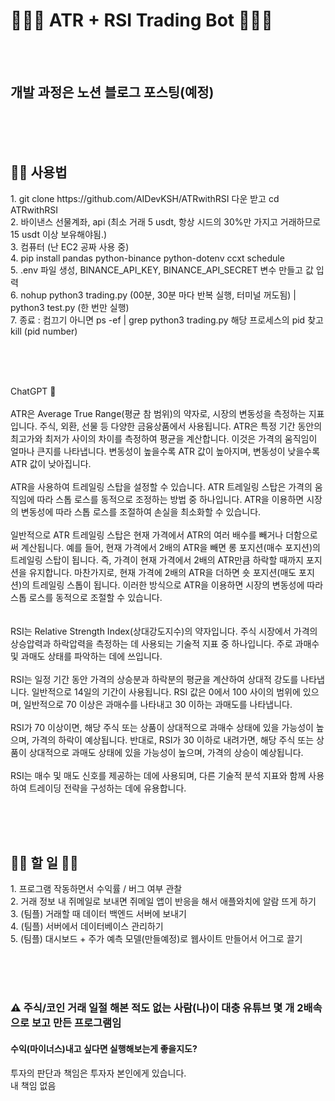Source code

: <h1>🤑🤖🔥 ATR + RSI Trading Bot 🤑🤖🔥</h1>

<br/><br/>

<h2>개발 과정은 노션 블로그 포스팅(예정)</h2>

<br/><br/><br/>

<h2>🧑‍💻 사용법</h2>
1. git clone https://github.com/AIDevKSH/ATRwithRSI 다운 받고 cd ATRwithRSI <br/>
2. 바이낸스 선물계좌, api (최소 거래 5 usdt, 항상 시드의 30%만 가지고 거래하므로 15 usdt 이상 보유해야됨.) <br/>
3. 컴퓨터 (난 EC2 공짜 사용 중) <br/>
4. pip install pandas python-binance python-dotenv ccxt schedule <br/>
5. .env 파일 생성, BINANCE_API_KEY, BINANCE_API_SECRET 변수 만들고 값 입력 <br/>
6. nohup python3 trading.py (00분, 30분 마다 반복 실행, 터미널 꺼도됨) | python3 test.py (한 번만 실행) <br/>
7. 종료 : 컴끄기 아니면 ps -ef | grep python3 trading.py 해당 프로세스의 pid 찾고 kill (pid number) <br/>

<br/><br/><br/>

ChatGPT 🤖
<br/>
<br/>
ATR은 Average True Range(평균 참 범위)의 약자로, 시장의 변동성을 측정하는 지표입니다. 주식, 외환, 선물 등 다양한 금융상품에서 사용됩니다. ATR은 특정 기간 동안의 최고가와 최저가 사이의 차이를 측정하여 평균을 계산합니다. 이것은 가격의 움직임이 얼마나 큰지를 나타냅니다. 변동성이 높을수록 ATR 값이 높아지며, 변동성이 낮을수록 ATR 값이 낮아집니다.<br/>
<br/>
ATR을 사용하여 트레일링 스탑을 설정할 수 있습니다. ATR 트레일링 스탑은 가격의 움직임에 따라 스톱 로스를 동적으로 조정하는 방법 중 하나입니다. ATR을 이용하면 시장의 변동성에 따라 스톱 로스를 조절하여 손실을 최소화할 수 있습니다.<br/>
<br/>
일반적으로 ATR 트레일링 스탑은 현재 가격에서 ATR의 여러 배수를 빼거나 더함으로써 계산됩니다. 예를 들어, 현재 가격에서 2배의 ATR을 빼면 롱 포지션(매수 포지션)의 트레일링 스탑이 됩니다. 즉, 가격이 현재 가격에서 2배의 ATR만큼 하락할 때까지 포지션을 유지합니다. 마찬가지로, 현재 가격에 2배의 ATR을 더하면 숏 포지션(매도 포지션)의 트레일링 스톱이 됩니다. 이러한 방식으로 ATR을 이용하면 시장의 변동성에 따라 스톱 로스를 동적으로 조절할 수 있습니다.<br/>
<br/>
<br/>
RSI는 Relative Strength Index(상대강도지수)의 약자입니다. 주식 시장에서 가격의 상승압력과 하락압력을 측정하는 데 사용되는 기술적 지표 중 하나입니다. 주로 과매수 및 과매도 상태를 파악하는 데에 쓰입니다.<br/>
<br/>
RSI는 일정 기간 동안 가격의 상승분과 하락분의 평균을 계산하여 상대적 강도를 나타냅니다. 일반적으로 14일의 기간이 사용됩니다. RSI 값은 0에서 100 사이의 범위에 있으며, 일반적으로 70 이상은 과매수를 나타내고 30 이하는 과매도를 나타냅니다. <br/>
<br/>
RSI가 70 이상이면, 해당 주식 또는 상품이 상대적으로 과매수 상태에 있을 가능성이 높으며, 가격의 하락이 예상됩니다. 반대로, RSI가 30 이하로 내려가면, 해당 주식 또는 상품이 상대적으로 과매도 상태에 있을 가능성이 높으며, 가격의 상승이 예상됩니다. <br/>
<br/>
RSI는 매수 및 매도 신호를 제공하는 데에 사용되며, 다른 기술적 분석 지표와 함께 사용하여 트레이딩 전략을 구성하는 데에 유용합니다.<br/>

<br/><br/><br/>

<h2>🤦‍♀️ 할 일 🤦‍♂️</h2>
1. 프로그램 작동하면서 수익률 / 버그 여부 관찰 <br/>
2. 거래 정보 내 쥐메일로 보내면 쥐메일 앱이 반응을 해서 애플와치에 알람 뜨게 하기 <br/>
3. (팀플) 거래할 때 데이터 백엔드 서버에 보내기 <br/>
4. (팀플) 서버에서 데이터베이스 관리하기 <br/>
5. (팀플) 대시보드 + 주가 예측 모델(만들예정)로 웹사이트 만들어서 어그로 끌기 <br/>

<br/><br/><br/>

<h3>⚠️ 주식/코인 거래 일절 해본 적도 없는 사람(나)이 대충 유튜브 몇 개 2배속으로 보고 만든 프로그램임</h3>
<h4>수익(마이너스)내고 싶다면 실행해보는게 좋을지도?</h4>
투자의 판단과 책임은 투자자 본인에게 있습니다.<br/>
내 책임 없음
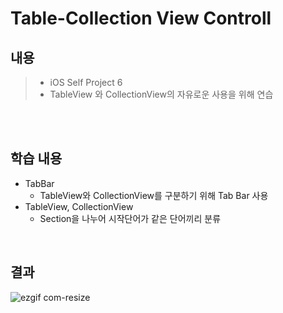 # Table-Collection View Controll

## 내용
> - iOS Self Project 6
> - TableView 와 CollectionView의 자유로운 사용을 위해 연습

<br><br>

## 학습 내용
- TabBar
  - TableView와 CollectionView를 구분하기 위해 Tab Bar 사용
- TableView, CollectionView
  - Section을 나누어 시작단어가 같은 단어끼리 분류 

<br>


## 결과
  

![ezgif com-resize](https://user-images.githubusercontent.com/56511253/103292776-d5750100-4a31-11eb-87ab-7f1e311f0035.gif)



<br>
 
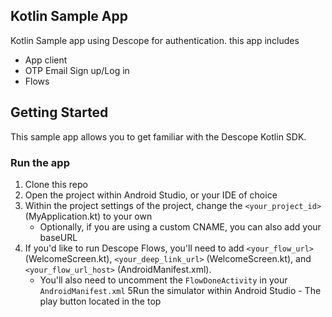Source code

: ## Kotlin Sample App
Kotlin Sample app using Descope for authentication. this app includes
- App client
- OTP Email Sign up/Log in
- Flows

## Getting Started
This sample app allows you to get familiar with the Descope Kotlin SDK.

###  Run the app
1. Clone this repo
2. Open the project within Android Studio, or your IDE of choice
3. Within the project settings of the project, change the `<your_project_id>` (MyApplication.kt) to your own 
    - Optionally, if you are using a custom CNAME, you can also add your baseURL
4. If you'd like to run Descope Flows, you'll need to add `<your_flow_url>` (WelcomeScreen.kt), `<your_deep_link_url>` (WelcomeScreen.kt), and `<your_flow_url_host>` (AndroidManifest.xml).
   - You'll also need to uncomment the `FlowDoneActivity` in your `AndroidManifest.xml`
5Run the simulator within Android Studio - The play button located in the top
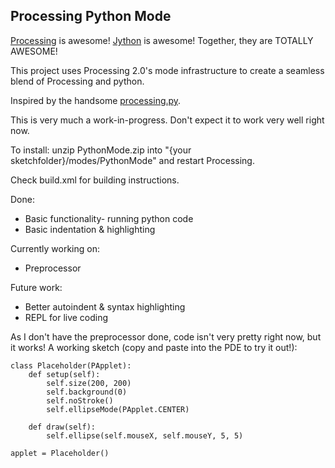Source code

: Processing Python Mode
----------------------

[Processing](http://www.processing.org/) is awesome! [Jython](http://www.jython.org/) is awesome! Together, they are TOTALLY AWESOME!

This project uses Processing 2.0's mode infrastructure to create a seamless blend of Processing and python.

Inspired by the handsome [processing.py](https://github.com/jdf/processing.py).

This is very much a work-in-progress. Don't expect it to work very well right now.

To install: unzip PythonMode.zip into "{your sketchfolder}/modes/PythonMode" and restart Processing.

Check build.xml for building instructions.

Done:
- Basic functionality- running python code
- Basic indentation & highlighting

Currently working on:
- Preprocessor

Future work:
- Better autoindent & syntax highlighting
- REPL for live coding

As I don't have the preprocessor done, code isn't very pretty right now, but it works!
A working sketch (copy and paste into the PDE to try it out!):
	
	class Placeholder(PApplet):
		def setup(self):
			self.size(200, 200)
			self.background(0)
			self.noStroke()
			self.ellipseMode(PApplet.CENTER)
	
		def draw(self):
			self.ellipse(self.mouseX, self.mouseY, 5, 5)
	
	applet = Placeholder()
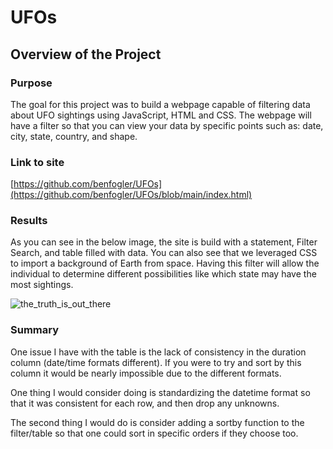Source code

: # UFOs

## Overview of the Project

### Purpose
The goal for this project was to build a webpage capable of filtering data about UFO sightings using JavaScript, HTML and CSS. The webpage will have a filter
so that you can view your data by specific points such as: date, city, state, country, and shape.

### Link to site
[https://github.com/benfogler/UFOs](https://github.com/benfogler/UFOs/blob/main/index.html)

### Results
As you can see in the below image, the site is build with a statement, Filter Search, and table filled with data. You can also see that we leveraged CSS to 
import a background of Earth from space. Having this filter will allow the individual to determine different possibilities like which state may have the most sightings.

![the_truth_is_out_there](https://user-images.githubusercontent.com/114610539/209689295-eb727f9e-5215-4a41-91ed-1ed53e8410d3.png)

### Summary
One issue I have with the table is the lack of consistency in the duration column (date/time formats different). If you were to try and sort by this column
it would be nearly impossible due to the different formats.

One thing I would consider doing is standardizing the datetime format so that it was consistent for each row, and then drop any unknowns. 

The second thing I would do is consider adding a sortby function to the filter/table so that one could sort in specific orders if they choose too.

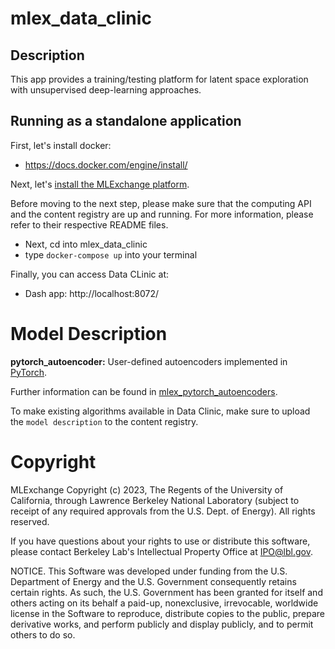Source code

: # mlex_data_clinic

## Description
This app provides a training/testing platform for latent space exploration with
unsupervised deep-learning approaches.

## Running as a standalone application
First, let's install docker:

* https://docs.docker.com/engine/install/

Next, let's [install the MLExchange platform](https://github.com/mlexchange/mlex).

Before moving to the next step, please make sure that the computing API and the content 
registry are up and running. For more information, please refer to their respective 
README files.
* Next, cd into mlex_data_clinic
* type `docker-compose up` into your terminal

Finally, you can access Data CLinic at:
* Dash app: http://localhost:8072/

# Model Description
**pytorch_autoencoder:** User-defined autoencoders implemented in [PyTorch](https://pytorch.org).

Further information can be found in [mlex_pytorch_autoencoders](https://github.com/mlexchange/mlex_pytorch_autoencoders/tree/main).

To make existing algorithms available in Data Clinic, make sure to upload the `model description` to the content registry.

# Copyright
MLExchange Copyright (c) 2023, The Regents of the University of California, through Lawrence Berkeley National Laboratory (subject to receipt of any required approvals from the U.S. Dept. of Energy). All rights reserved.

If you have questions about your rights to use or distribute this software, please contact Berkeley Lab's Intellectual Property Office at IPO@lbl.gov.

NOTICE.  This Software was developed under funding from the U.S. Department of Energy and the U.S. Government consequently retains certain rights.  As such, the U.S. Government has been granted for itself and others acting on its behalf a paid-up, nonexclusive, irrevocable, worldwide license in the Software to reproduce, distribute copies to the public, prepare derivative works, and perform publicly and display publicly, and to permit others to do so.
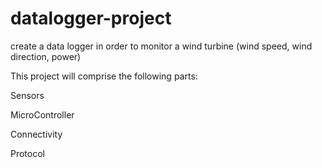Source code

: # datalogger-project
create a data logger in order to monitor a wind turbine (wind speed, wind direction, power)

This project will comprise the following parts:

Sensors

MicroController

Connectivity

Protocol


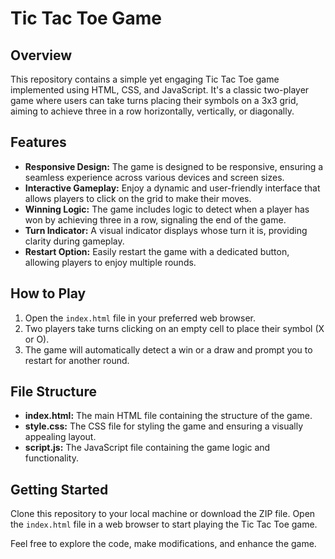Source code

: # Tic Tac Toe Game

## Overview
This repository contains a simple yet engaging Tic Tac Toe game implemented using HTML, CSS, and JavaScript. It's a classic two-player game where users can take turns placing their symbols on a 3x3 grid, aiming to achieve three in a row horizontally, vertically, or diagonally.

## Features
- **Responsive Design:** The game is designed to be responsive, ensuring a seamless experience across various devices and screen sizes.
- **Interactive Gameplay:** Enjoy a dynamic and user-friendly interface that allows players to click on the grid to make their moves.
- **Winning Logic:** The game includes logic to detect when a player has won by achieving three in a row, signaling the end of the game.
- **Turn Indicator:** A visual indicator displays whose turn it is, providing clarity during gameplay.
- **Restart Option:** Easily restart the game with a dedicated button, allowing players to enjoy multiple rounds.

## How to Play
1. Open the `index.html` file in your preferred web browser.
2. Two players take turns clicking on an empty cell to place their symbol (X or O).
3. The game will automatically detect a win or a draw and prompt you to restart for another round.

## File Structure
- **index.html:** The main HTML file containing the structure of the game.
- **style.css:** The CSS file for styling the game and ensuring a visually appealing layout.
- **script.js:** The JavaScript file containing the game logic and functionality.

## Getting Started
Clone this repository to your local machine or download the ZIP file. Open the `index.html` file in a web browser to start playing the Tic Tac Toe game.

Feel free to explore the code, make modifications, and enhance the game.
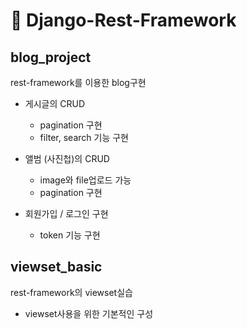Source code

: # :snake: Django-Rest-Framework

## blog_project

rest-framework를 이용한 blog구현

- 게시글의 CRUD

  - pagination 구현
  - filter, search 기능 구현
- 앨범 (사진첩)의 CRUD

  - image와 file업로드 가능
  - pagination 구현
- 회원가입 / 로그인 구현
  - token 기능 구현 

## viewset_basic

rest-framework의 viewset실습

- viewset사용을 위한 기본적인 구성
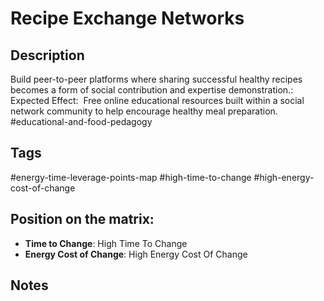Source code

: # Recipe Exchange Networks

## Description
Build peer-to-peer platforms where sharing successful healthy recipes becomes a form of social contribution and expertise demonstration.: Expected Effect:  Free online educational resources built within a social network community to help encourage healthy meal preparation.    #educational-and-food-pedagogy

## Tags
#energy-time-leverage-points-map #high-time-to-change #high-energy-cost-of-change

## Position on the matrix:
- **Time to Change**: High Time To Change
- **Energy Cost of Change**: High Energy Cost Of Change

## Notes
<!-- Add your notes here -->
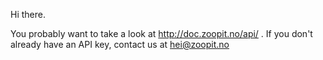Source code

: Hi there.

You probably want to take a look at http://doc.zoopit.no/api/ . If you don't already have an API key, contact us at hei@zoopit.no
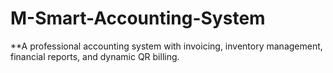 # M-Smart-Accounting-System
 **A professional accounting system with invoicing, inventory management, financial reports, and dynamic QR billing.
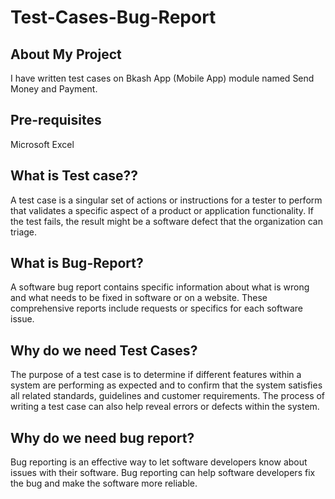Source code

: # Test-Cases-Bug-Report

## About My Project
I have written test cases on Bkash App (Mobile App) module named Send Money and Payment.

## Pre-requisites
Microsoft Excel

## What is Test case??
A test case is a singular set of actions or instructions for a tester to perform that validates a specific aspect of a product 
or application functionality. If the test fails, the result might be a software defect that the organization can triage.

## What is Bug-Report?
A software bug report contains specific information about what is wrong and what needs to be fixed in software or on a website. 
These comprehensive reports include requests or specifics for each software issue.

## Why do we need Test Cases?
The purpose of a test case is to determine if different features within a system are performing as expected and to confirm that the system satisfies all related standards, guidelines and customer requirements. 
The process of writing a test case can also help reveal errors or defects within the system.

## Why do we need bug report?
Bug reporting is an effective way to let software developers know about issues with their software. 
Bug reporting can help software developers fix the bug and make the software more reliable.


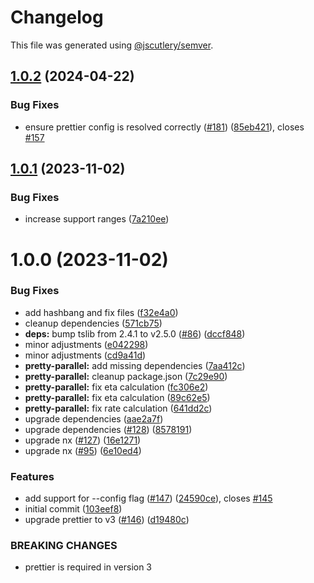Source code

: # Changelog

This file was generated using [@jscutlery/semver](https://github.com/jscutlery/semver).

## [1.0.2](https://github.com/skrtheboss/prettier-tools/compare/v1.0.1...v1.0.2) (2024-04-22)

### Bug Fixes

-   ensure prettier config is resolved correctly ([#181](https://github.com/skrtheboss/prettier-tools/issues/181)) ([85eb421](https://github.com/skrtheboss/prettier-tools/commit/85eb421aa187393869d08fbe5bc8f91b93d2bda7)), closes [#157](https://github.com/skrtheboss/prettier-tools/issues/157)

## [1.0.1](https://github.com/skrtheboss/prettier-tools/compare/v1.0.0...v1.0.1) (2023-11-02)

### Bug Fixes

-   increase support ranges ([7a210ee](https://github.com/skrtheboss/prettier-tools/commit/7a210eec3fc21391bad4aea8e2ec8801f5b2cc47))

# 1.0.0 (2023-11-02)

### Bug Fixes

-   add hashbang and fix files ([f32e4a0](https://github.com/skrtheboss/prettier-tools/commit/f32e4a0235303e1e02236f1db8191ccbbe934763))
-   cleanup dependencies ([571cb75](https://github.com/skrtheboss/prettier-tools/commit/571cb75713cd9c530d6df6207ab2553042fc6ec8))
-   **deps:** bump tslib from 2.4.1 to v2.5.0 ([#86](https://github.com/skrtheboss/prettier-tools/issues/86)) ([dccf848](https://github.com/skrtheboss/prettier-tools/commit/dccf8480df3d4cf8cbca7f6cbc9f763ed44c9e9c))
-   minor adjustments ([e042298](https://github.com/skrtheboss/prettier-tools/commit/e04229876ea919c16aa41c1f73b66d2262ddc2c8))
-   minor adjustments ([cd9a41d](https://github.com/skrtheboss/prettier-tools/commit/cd9a41dbf35365443b7724db1e8b57223d2429c4))
-   **pretty-parallel:** add missing dependencies ([7aa412c](https://github.com/skrtheboss/prettier-tools/commit/7aa412c4d866c16264ac5e3663be735915e63fc0))
-   **pretty-parallel:** cleanup package.json ([7c29e90](https://github.com/skrtheboss/prettier-tools/commit/7c29e903f5e004e5f11c58121394095b67dce2e6))
-   **pretty-parallel:** fix eta calculation ([fc306e2](https://github.com/skrtheboss/prettier-tools/commit/fc306e271e662642a06d35419c81bc4e7bfebd39))
-   **pretty-parallel:** fix eta calculation ([89c62e5](https://github.com/skrtheboss/prettier-tools/commit/89c62e5929c88942499bd571ef830b9c8744204e))
-   **pretty-parallel:** fix rate calculation ([641dd2c](https://github.com/skrtheboss/prettier-tools/commit/641dd2cd9093eeba28d657523262c52f2ea85ff2))
-   upgrade dependencies ([aae2a7f](https://github.com/skrtheboss/prettier-tools/commit/aae2a7fe9b78a97ef89ae7563f5e9872e6051369))
-   upgrade dependencies ([#128](https://github.com/skrtheboss/prettier-tools/issues/128)) ([8578191](https://github.com/skrtheboss/prettier-tools/commit/85781915f56c56b397f7c4f43660edeb17fb5c06))
-   upgrade nx ([#127](https://github.com/skrtheboss/prettier-tools/issues/127)) ([16e1271](https://github.com/skrtheboss/prettier-tools/commit/16e127162a6c6be6b05807511363109781e8b78d))
-   upgrade nx ([#95](https://github.com/skrtheboss/prettier-tools/issues/95)) ([6e10ed4](https://github.com/skrtheboss/prettier-tools/commit/6e10ed401c5bc2d6dbe9c8fc5d304037ea909f47))

### Features

-   add support for --config flag ([#147](https://github.com/skrtheboss/prettier-tools/issues/147)) ([24590ce](https://github.com/skrtheboss/prettier-tools/commit/24590ce78894af32d26ec725ab5b254c977fb14d)), closes [#145](https://github.com/skrtheboss/prettier-tools/issues/145)
-   initial commit ([103eef8](https://github.com/skrtheboss/prettier-tools/commit/103eef807bec31c1aeb065a71d6db31a76396b0b))
-   upgrade prettier to v3 ([#146](https://github.com/skrtheboss/prettier-tools/issues/146)) ([d19480c](https://github.com/skrtheboss/prettier-tools/commit/d19480c0714d9cac7771b5cec1aa99c93b3a9e0c))

### BREAKING CHANGES

-   prettier is required in version 3
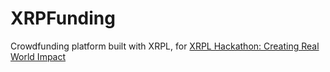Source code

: # XRPFunding
Crowdfunding platform built with XRPL, for [XRPL Hackathon: Creating Real World Impact](https://xrplimpact.devpost.com/)
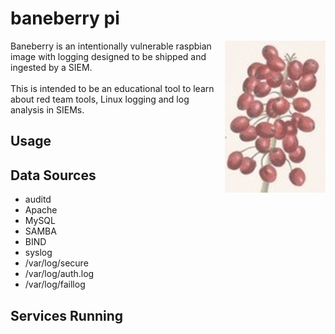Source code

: # baneberry pi
<p align="center">
<img align="right" src="https://github.com/diskurse/baneberry/blob/master/images/imageedit_4_2684878937.jpg">
</p>
Baneberry is an intentionally vulnerable raspbian image with logging designed to be shipped and ingested by a SIEM.
<br><br>
This is intended to be an educational tool to learn about red team tools, Linux logging and log analysis in SIEMs.

## Usage

## Data Sources

+ auditd
+ Apache
+ MySQL 
+ SAMBA
+ BIND
+ syslog
+ /var/log/secure
+ /var/log/auth.log
+ /var/log/faillog

## Services Running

******************************

-- PROBLEM STATEMENT --
How many lines of the entries above contain the word "Studio"? Give the number alone.

-- RESPONSE TO THIS EXERCISE --
2